Sustainability is a long word that covers a lot of ground – and air and water. It means more than putting up a few windmills and solar panels or stopping some clown pouring black sludge into a river – though that’s a good start. The Nordic countries consider themselves front runners in this important issue – and who’s to argue?
Their approach is holistic. Thus, begin with a solid bedrock of human rights principles and social compromise, then extend this to the workplace to produce a contented, balanced populace. From there, a prosperous, green and sustainable economy… and thence sustainable environmental solutions; a reasoned approach to unfettered depletion and pollution of the Earth’s resources, probably in chase of a dollar.
Denmark, Finland, Norway and Sweden have wide knowledge of environmental protection and have pursued sustainability for many years. These Nordic countries are recognised for their good track record in sustainable growth, renewable energy, innovative corporate culture, tripartite-based labour market, democracy, transparency, low levels of corruption, gender equality and strong welfare solutions.
The four countries all have embassies in Hungary and their ambassadors presented a seminar titled The Nordic Sustainability Models in Budapest on April 20. The event was moderated by Ambassador of Denmark Tom Norring and attended by his counterparts Pasi Tuominen of Finland, Tove Skarstein (Norway) and Niclas Trouvé (Sweden).
The seminar was chaired by Denmark as part of the Danish Presidency of the Nordic Council of Ministers, a governmental co-operation founded in 1971 and comprising members from the four countries plus Iceland, the Faroe Islands, Greenland and Åland, a Finnish archipelago.

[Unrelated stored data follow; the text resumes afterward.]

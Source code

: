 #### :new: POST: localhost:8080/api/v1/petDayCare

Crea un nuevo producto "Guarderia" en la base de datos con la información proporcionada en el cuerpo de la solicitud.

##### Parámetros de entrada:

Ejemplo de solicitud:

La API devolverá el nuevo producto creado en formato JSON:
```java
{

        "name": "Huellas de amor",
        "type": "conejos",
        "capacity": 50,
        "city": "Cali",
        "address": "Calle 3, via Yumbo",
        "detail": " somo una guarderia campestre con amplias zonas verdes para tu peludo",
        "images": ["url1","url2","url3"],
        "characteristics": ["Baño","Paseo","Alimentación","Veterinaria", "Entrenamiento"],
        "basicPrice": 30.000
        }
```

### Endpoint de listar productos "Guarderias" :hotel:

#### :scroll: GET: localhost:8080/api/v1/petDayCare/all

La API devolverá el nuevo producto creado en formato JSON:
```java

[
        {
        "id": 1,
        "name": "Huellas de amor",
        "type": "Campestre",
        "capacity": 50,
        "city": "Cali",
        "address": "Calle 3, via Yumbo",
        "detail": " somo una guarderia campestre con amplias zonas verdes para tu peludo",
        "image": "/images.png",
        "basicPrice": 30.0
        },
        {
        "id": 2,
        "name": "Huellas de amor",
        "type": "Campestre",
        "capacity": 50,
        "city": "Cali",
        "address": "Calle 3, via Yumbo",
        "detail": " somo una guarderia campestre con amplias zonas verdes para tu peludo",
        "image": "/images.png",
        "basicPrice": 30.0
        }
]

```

Ericsson is a Swedish multinational provider of communications technology and services. Vilmos Beskid, head of its research and development unit in Budapest, and Tamara Szabó, Internal Communicator and Innovation Driver in the same unit, explained the company’s corporate approach. This involves care for employees in the shape of healthy and family-friendly workplaces, care for society such as awards, galleries and playgrounds, and generally promoting a good work-life balance, consensus, transparency, team spirit, trust and other attributes.
A similar theme was pursued by Knut Ringstad, Programme Manager of Innovation Norway, a state-owned company that promotes nationwide industrial development profitable to both the business economy and Norway’s national economy. He explained how decent work is promoted and how tripartite co-operation has been improved between employers’ organisations, trade unions and public authorities to support equitable and sustainable economic and social development.

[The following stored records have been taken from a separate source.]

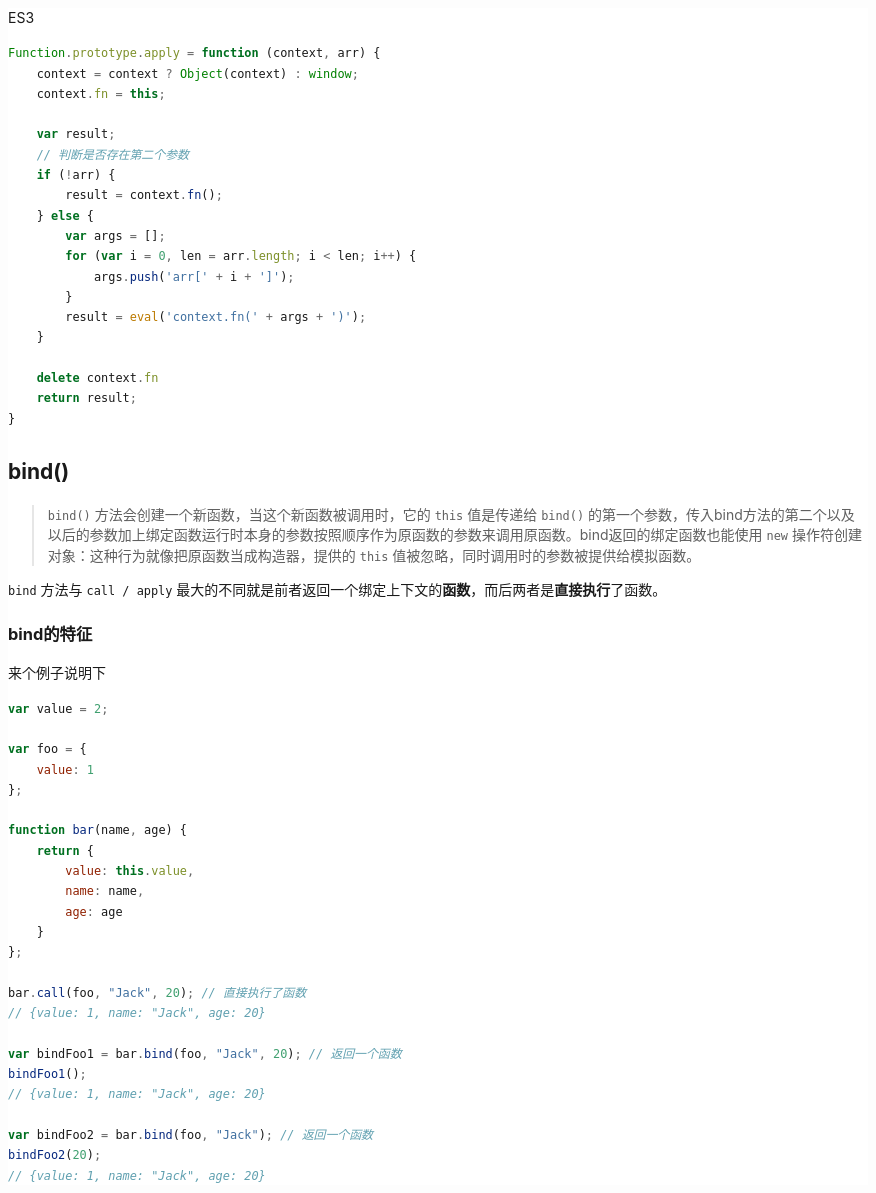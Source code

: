 
ES3

```javascript
Function.prototype.apply = function (context, arr) {
    context = context ? Object(context) : window; 
    context.fn = this;

    var result;
    // 判断是否存在第二个参数
    if (!arr) {
        result = context.fn();
    } else {
        var args = [];
        for (var i = 0, len = arr.length; i < len; i++) {
            args.push('arr[' + i + ']');
        }
        result = eval('context.fn(' + args + ')');
    }

    delete context.fn
    return result;
}
```

## bind()

> `bind()` 方法会创建一个新函数，当这个新函数被调用时，它的 `this` 值是传递给 `bind()` 的第一个参数，传入bind方法的第二个以及以后的参数加上绑定函数运行时本身的参数按照顺序作为原函数的参数来调用原函数。bind返回的绑定函数也能使用 `new` 操作符创建对象：这种行为就像把原函数当成构造器，提供的 `this` 值被忽略，同时调用时的参数被提供给模拟函数。

`bind` 方法与 `call / apply` 最大的不同就是前者返回一个绑定上下文的**函数**，而后两者是**直接执行**了函数。

### bind的特征

来个例子说明下

```js
var value = 2;

var foo = {
    value: 1
};

function bar(name, age) {
    return {
		value: this.value,
		name: name,
		age: age
    }
};

bar.call(foo, "Jack", 20); // 直接执行了函数
// {value: 1, name: "Jack", age: 20}

var bindFoo1 = bar.bind(foo, "Jack", 20); // 返回一个函数
bindFoo1();
// {value: 1, name: "Jack", age: 20}

var bindFoo2 = bar.bind(foo, "Jack"); // 返回一个函数
bindFoo2(20);
// {value: 1, name: "Jack", age: 20}
```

Ringstad pointed to Norway’s GDP per capita 86% above the then-EU27 average, high productivity, 3.9% unemployment, low inflation and regulated labour market with a defined important role for worker/employers organisations. Whereas 12% of Hungary’s workforce is unionised, in Norway it is 70% with a high level of co-ordination of wage bargaining and a small variation in incomes.
The result: a common understanding for the need of improving work conditions for the employees and economic performance for the companies.
Human Rights Ambassador of Finland Rauno Merisaari explained how human rights are a high priority in his country. With this comes dignity, and a free and strong civil society creates social capital, allowing people to live together in a sustainable manner, Merisaari said. Compromise is a beautiful word, he added.
Steen Gade is a Danish MP, chairman of the Climate, Energy and Building Committee and former director of the Environmental Protection Agency. He showed how energy consumption in Denmark remained static between 1980 and 2000 while GDP steadily rose by almost 50%. Carbon emissions, statistically, were on the same level as GDP in 1990 but noticeably lower in 2004.
Looking to 2020 Steen said the country wants more than 35% of its energy consumption to come from renewable sources, for 50% of electricity consumption to be supplied by wind power, a 7.6% cut in energy consumption compared to 2010 and a 34% reduction in greenhouse gases in relation to 1990.
Norring conceded that it is not all blue eyes and blond hair in the Nordic countries any more, and they too must open their eyes and look to best practices elsewhere. But the seminar had provided considerable food for thought.
The long-term target for Danish energy policy is a complete reliance on renewables by 2050, in electricity, heating, industry and transport. It’ll be clean and green, it’ll be good, it’ll be Nordic and it’ll be a source of inspiration for others to follow in the search for a better way to live.